If you’ve followed any college sports outlet the past month or so, you probably have seen and read more about NIL and portals and collectives than your eyes and brain know what to do with. It’s been absolutely everywhere despite the men’s basketball season ending a month ago. You can’t escape it.

But for the most part, most of that content was passive for Marquette fans, as in it did not involve them outside of being general NCAA members and competing against the schools that were being mentioned.

All of that changed on May 3rd, 2022, when a group of Marquette alumni launched “Be The Difference NIL” a non-profit collective that aims to create opportunities for Marquette men’s and women’s basketball players to profit from their name, image and likeness (NIL) while giving back to the local community.

That sounds like a whole bunch of corporate speak, so I talked to Travis Diener, the Executive Director behind this project, to get a better sense of what this all meant both in a literal sense and figuratively going forward.  

What is a collective?

I think this is the most important place to start.
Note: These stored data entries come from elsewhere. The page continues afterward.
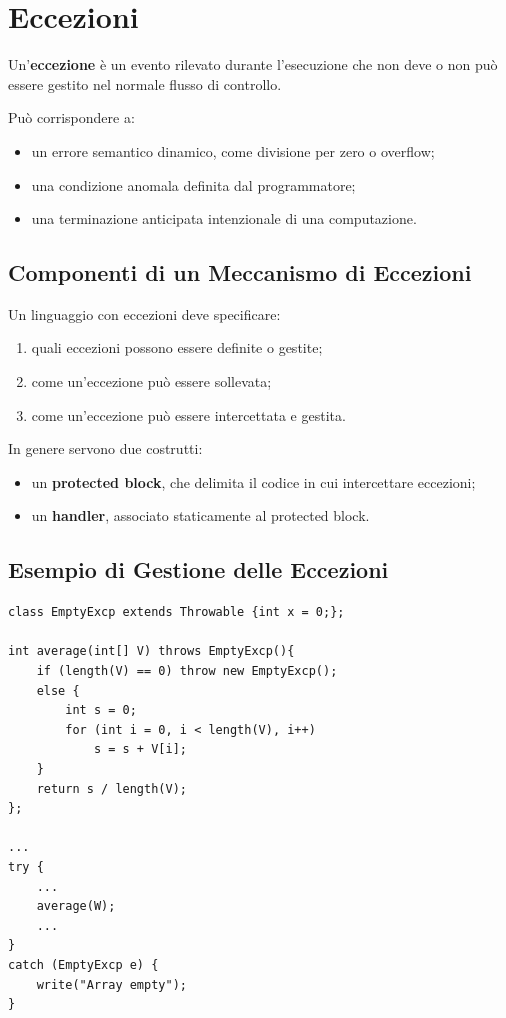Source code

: \documentclass{article}
\begin{document}
\section{Eccezioni}

Un'\textbf{eccezione} è un evento rilevato durante l'esecuzione che non deve o non può essere gestito nel normale flusso di controllo.

Può corrispondere a:
\begin{itemize}
  \item un errore semantico dinamico, come divisione per zero o overflow;
  \item una condizione anomala definita dal programmatore;
  \item una terminazione anticipata intenzionale di una computazione.
\end{itemize}

\subsection{Componenti di un Meccanismo di Eccezioni}

Un linguaggio con eccezioni deve specificare:
\begin{enumerate}
  \item quali eccezioni possono essere definite o gestite;
  \item come un'eccezione può essere sollevata;
  \item come un'eccezione può essere intercettata e gestita.
\end{enumerate}

In genere servono due costrutti:
\begin{itemize}
  \item un \textbf{protected block}, che delimita il codice in cui intercettare eccezioni;
  \item un \textbf{handler}, associato staticamente al protected block.
\end{itemize}

\subsection{Esempio di Gestione delle Eccezioni}

\begin{lstlisting}
class EmptyExcp extends Throwable {int x = 0;};

int average(int[] V) throws EmptyExcp(){
    if (length(V) == 0) throw new EmptyExcp();
    else {
        int s = 0;
        for (int i = 0, i < length(V), i++)
            s = s + V[i];
    }
    return s / length(V);
};

...
try {
    ...
    average(W);
    ...
}
catch (EmptyExcp e) {
    write("Array empty");
}
\end{lstlisting}
\end{document}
While there are multiple current working definitions, a collective has now come to mean an organization that “collects” or bundles donations from an assortment of places (individuals, organizations, funders) and then distributes those funds to athletes as a form of compensation.

While there are still NCAA regulations about inducements, or paying players specifically for playing for a certain team, these collectives have grown in both number and scope the past year, as NCAA athletes were finally able to benefit financially while still maintaining NCAA eligibility. Yes, it’s a very thin needle to thread, but with 60+ collectives and 0 NCAA penalties or inquiries, even recent mentions about stricter scrutiny has been met with a “collective” shrug.
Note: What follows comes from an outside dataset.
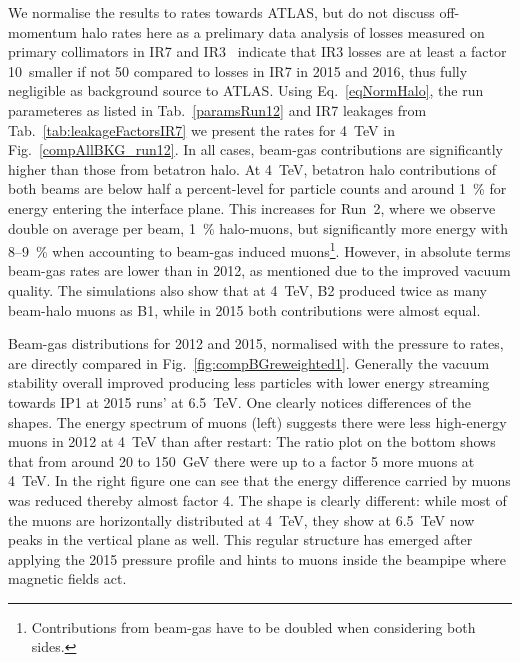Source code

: We normalise the results to rates towards ATLAS, but do not discuss off-momentum halo rates here as a prelimary data analysis of losses measured on primary collimators in IR7 and IR3~\cite{belenOffMom} indicate that IR3 losses are at least a factor 10~smaller if not 50 compared to losses in IR7 in 2015 and 2016, thus fully negligible as background source to ATLAS. Using Eq.~\ref{eqNormHalo}, the run parameteres as listed in Tab.~\ref{paramsRun12} and IR7 leakages from Tab.~\ref{tab:leakageFactorsIR7} we present the rates for 4~TeV in Fig.~\ref{compAllBKG_run12}. In all cases, beam-gas contributions are significantly higher than those from betatron halo. At 4~TeV, betatron halo contributions of both beams are below half a percent-level for particle counts and around 1~\% for energy entering the interface plane. This increases for Run~2, where we observe double on average per beam, 1~\% halo-muons, but significantly more energy with 8--9~\% when accounting to beam-gas induced muons\footnote{Contributions from beam-gas have to be doubled when considering both sides.}. However, in absolute terms beam-gas rates are lower than in 2012, as mentioned due to the improved vacuum quality. The simulations also show that at 4~TeV, B2 produced twice as many beam-halo muons as B1, while in 2015 both contributions were almost equal. 

Beam-gas distributions for 2012 and 2015, normalised with the pressure to rates, are directly compared in Fig.~\ref{fig:compBGreweighted1}. Generally the vacuum stability overall improved producing less particles with lower energy streaming towards IP1 at 2015 runs' at 6.5~TeV. One clearly notices differences of the shapes. The energy spectrum of muons (left) suggests there were less high-energy muons in 2012 at 4~TeV than after restart: The ratio plot on the bottom shows that from around 20 to 150~GeV there were up to a factor 5 more muons at 4~TeV. In the right figure one can see that the energy difference carried by muons was reduced thereby almost factor 4. The shape is clearly different: while most of the muons are horizontally distributed at 4~TeV, they show at 6.5~TeV now peaks in the vertical plane as well. This regular structure has emerged after applying the 2015 pressure profile and hints to muons inside the beampipe where magnetic fields act.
To recap all of this another way, in general, collectives are ways to crowdfund benefits to players and rely less on mega donors for individual contributions. Sure, having a billionaire be a fanatic of your school has its perks, but we’ve already seen the drawbacks at Miami where mega-donor John Ruiz gave Nigel Pack, an incoming transfer, a bigger contract than current star Isaiah Wong, resulting in Wong threatening to transfer

Why is “Be The Difference NIL” different?

If all this sounds like a massive pay-for-play scheme, you wouldn’t be alone. But this is where Diener will note that although the financial incentive is an important piece of this collective, the crux will be using this organization to have a positive impact on both the players and the community in a way that aligns with Marquette’s values.
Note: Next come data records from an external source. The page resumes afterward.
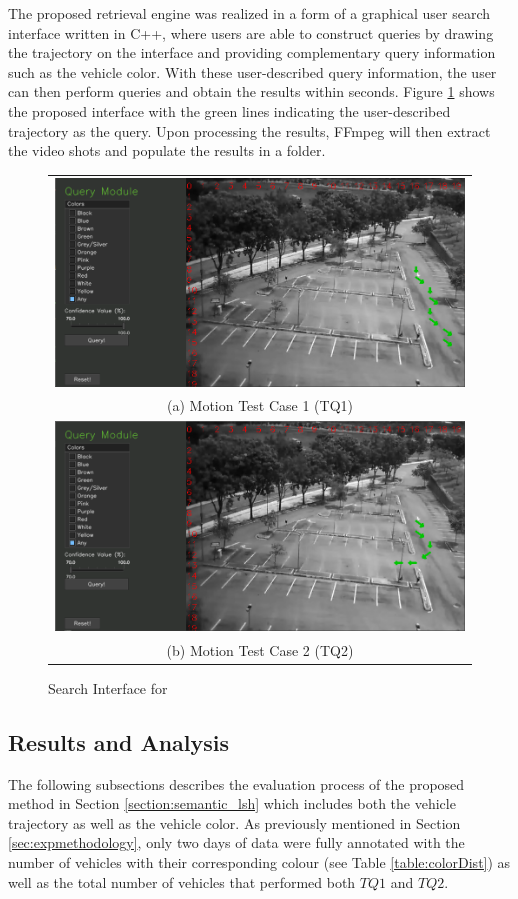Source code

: The proposed retrieval engine was realized in a form of a graphical user search interface written in C++, where users are able to construct queries by drawing the trajectory on the interface and providing complementary query information such as the vehicle color. With these user-described query information, the user can then perform queries and obtain the results within seconds. Figure \ref{fig:versionOneInterface} shows the proposed interface with the green lines indicating the user-described trajectory as the query. Upon processing the results, FFmpeg will then extract the video shots and populate the results in a folder.





\begin{figure}[htb!]
	\centering
	\begin{tabular}{c}
		\includegraphics[width=0.7\linewidth]{image/retrievalOne/test1-8inputs.PNG} \\  
		(a) Motion Test Case 1 (TQ1) \\
		\includegraphics[width=0.7\linewidth]{image/retrievalOne/test2-6input.PNG}\\
		(b) Motion Test Case 2 (TQ2)
	\end{tabular}
	\caption{Search Interface for \versionOneRet} 
	\label{fig:versionOneInterface}
\end{figure}




\subsection{Results and Analysis}
The following subsections describes the evaluation process of the proposed method in Section \ref{section:semantic_lsh} which includes both the vehicle trajectory as well as the vehicle color. As previously mentioned in Section \ref{sec:expmethodology}, only two days of data were fully annotated with the number of vehicles with their corresponding colour (see Table \ref{table:colorDist}) as well as the total number of vehicles that performed both $TQ1$ and $TQ2$.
 “We are a non-profit fund that puts together donors and intends to have a positive impact on the players and greater MU community on and off campus,” Diener noted. “We’re putting together events and appearances to use their platform to benefit the community.”

And looking around the collective market, Be The Difference NIL does indeed fall in a fairly exclusive category as a licensed non-profit, meaning they have a 501(c)(3) state charter as a charitable organization.

According to Business Of College Sports, of the 60+ public collectives, only 5 currently have a 501(c)(3) charter, with 8 others noted as in the works. That doesn’t make it better on its own, but with these non-profit designations, there are benefits to more than just the players receiving a cash infusion.

Diener did note that this organization was in its infancy stages, but hoped to leverage a combination of large-sum contributors as well as smaller donations from “some of the most passionate fans in the country.”

Donors are advised to speak to a tax professional to ensure donations are tax-deductible, but the idea is that those donations serve local charities through player appearances and events. 

Who is involved?

And unlike a whole host of fan-driven collectives nationwide, the leadership behind this project is one of the most enticing aspects. Former men’s basketball players Diener, Steve Novak, Rob Jackson and women’s basketball player Kiesha Oliver-Hayes are directors, with Cam Marotta serving as program support as well.

This isn’t a mom-and-pop shop. These are names that resonate with fans and still carry cache inside the halls of the Al McGuire center. Although this initiative has no direct affiliation with Marquette, Diener and Novak are still mainstays with the program in different capacities. It’s a huge draw.

“There’s trust,” Diener added about what he could provide by being a part of the program. “There’s safety. We’re trying to mentor these kids and make sure they are not signing bad NIL deals.”

As for what charities will be involved, currently there are four already committed, with more possibilities on the way. They are: Boys & Girls Club of Greater Milwaukee, Sharp Literacy, All-In Milwaukee and Cristo Rey High School.

If some of those sound familiar it’s no coincidence. According to Diener, they wanted to make sure the charities aligned with Marquette’s values, so have partnered with organizations that Marquette has worked with in the past.

What does this mean for MU?

Using the public database, “Be The Difference NIL” is only the 3rd collective launched at a non-football school, behind only Gonzaga in March and Wichita State in April, neither of which is a non-profit. Even though there are (at least) 49 schools with collectives currently, most are serving large public schools with football driving the bus.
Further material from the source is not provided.